### WORK REQUIRED
For each line of the data that includes the word "main", copy the line.

◆ ◆ ◆

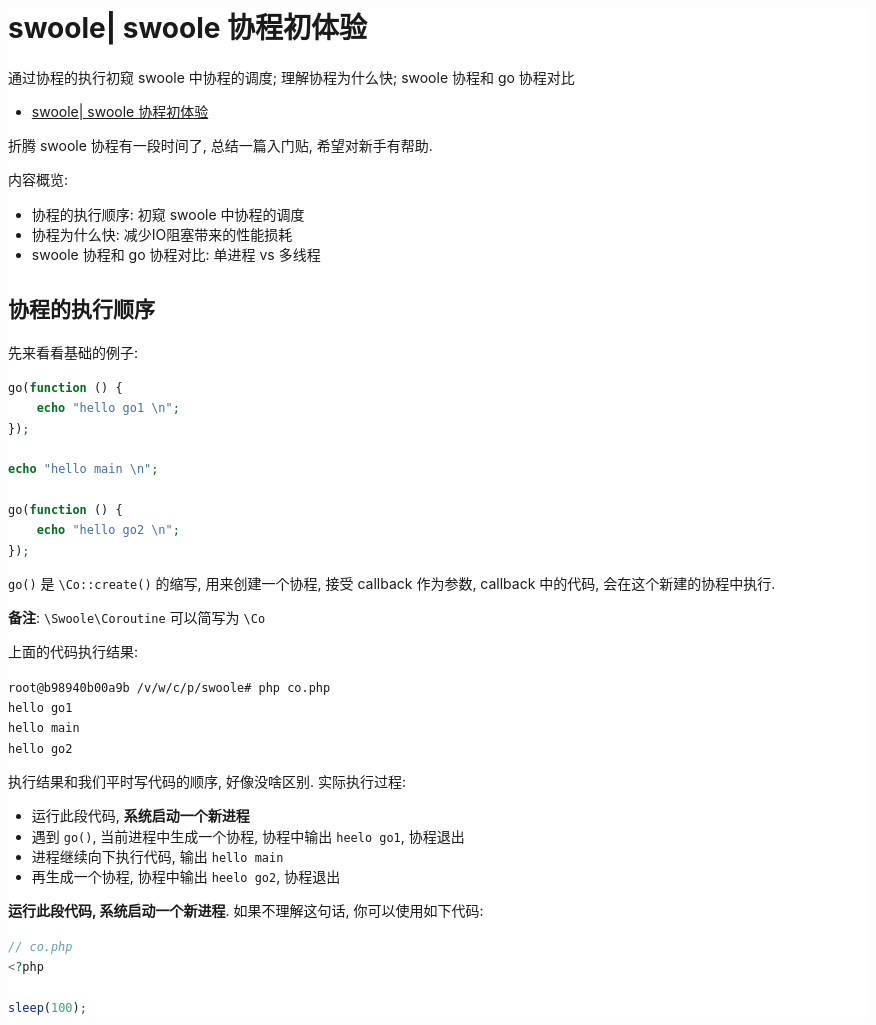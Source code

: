 # swoole| swoole 协程初体验

通过协程的执行初窥 swoole 中协程的调度; 理解协程为什么快; swoole 协程和 go 协程对比

- [swoole| swoole 协程初体验](https://www.jianshu.com/p/745b0b3ffae7)

折腾 swoole 协程有一段时间了, 总结一篇入门贴, 希望对新手有帮助.

内容概览:

- 协程的执行顺序: 初窥 swoole 中协程的调度
- 协程为什么快: 减少IO阻塞带来的性能损耗
- swoole 协程和 go 协程对比: 单进程 vs 多线程

## 协程的执行顺序

先来看看基础的例子:

```php
go(function () {
    echo "hello go1 \n";
});

echo "hello main \n";

go(function () {
    echo "hello go2 \n";
});
```

`go()` 是 `\Co::create()` 的缩写, 用来创建一个协程, 接受 callback 作为参数, callback 中的代码, 会在这个新建的协程中执行.

**备注**: `\Swoole\Coroutine` 可以简写为 `\Co`

上面的代码执行结果:

```
root@b98940b00a9b /v/w/c/p/swoole# php co.php
hello go1
hello main
hello go2
```

执行结果和我们平时写代码的顺序, 好像没啥区别. 实际执行过程:

- 运行此段代码, **系统启动一个新进程**
- 遇到 `go()`, 当前进程中生成一个协程, 协程中输出 `heelo go1`, 协程退出
- 进程继续向下执行代码, 输出 `hello main`
- 再生成一个协程, 协程中输出 `heelo go2`, 协程退出

**运行此段代码, 系统启动一个新进程**. 如果不理解这句话, 你可以使用如下代码:

```php
// co.php
<?php

sleep(100);
```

◆ ◆ ◆

### REPLY TO THE EXERCISE
echo "hello main \n";
hello main
- 进程继续向下执行代码, 输出 `hello main`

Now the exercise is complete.